Task item. Every line of the listing that holds the word "Arrow" should be returned.

Source data.
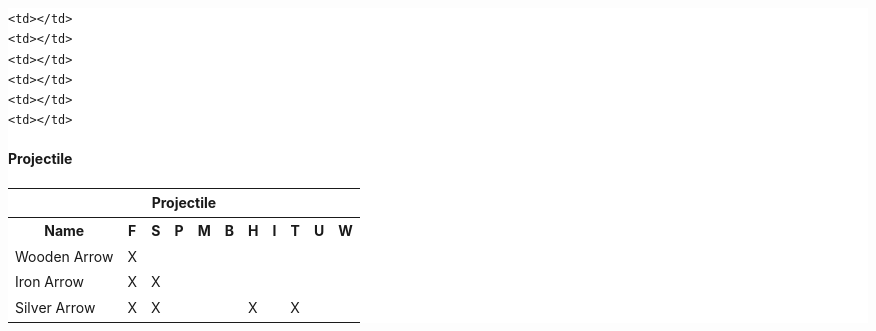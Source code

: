     <td></td>
    <td></td>
    <td></td>
    <td></td>
    <td></td>
    <td></td>
  </tr>
</table>

#### Projectile

<table class="dungeonItemTable">
  <tr>
    <th colspan="11" class="highlightLightblue">Projectile</th>
  </tr>
  <tr>
    <th>Name</th>
    <th>F</th>
    <th>S</th>
    <th>P</th>
    <th>M</th>
    <th>B</th>
    <th>H</th>
    <th>I</th>
    <th>T</th>
    <th>U</th>
    <th>W</th>
  </tr>
  <tr>
    <td class="leftText">Wooden Arrow</td>
    <td>X</td>
    <td></td>
    <td></td>
    <td></td>
    <td></td>
    <td></td>
    <td></td>
    <td></td>
    <td></td>
    <td></td>
  </tr>
  <tr>
    <td class="leftText">Iron Arrow</td>
    <td>X</td>
    <td>X</td>
    <td></td>
    <td></td>
    <td></td>
    <td></td>
    <td></td>
    <td></td>
    <td></td>
    <td></td>
  </tr>
  <tr>
    <td class="leftText">Silver Arrow</td>
    <td>X</td>
    <td>X</td>
    <td></td>
    <td></td>
    <td></td>
    <td>X</td>
    <td></td>
    <td>X</td>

Task result.
    <td class="leftText">Wooden Arrow</td>
    <td class="leftText">Iron Arrow</td>
    <td class="leftText">Silver Arrow</td>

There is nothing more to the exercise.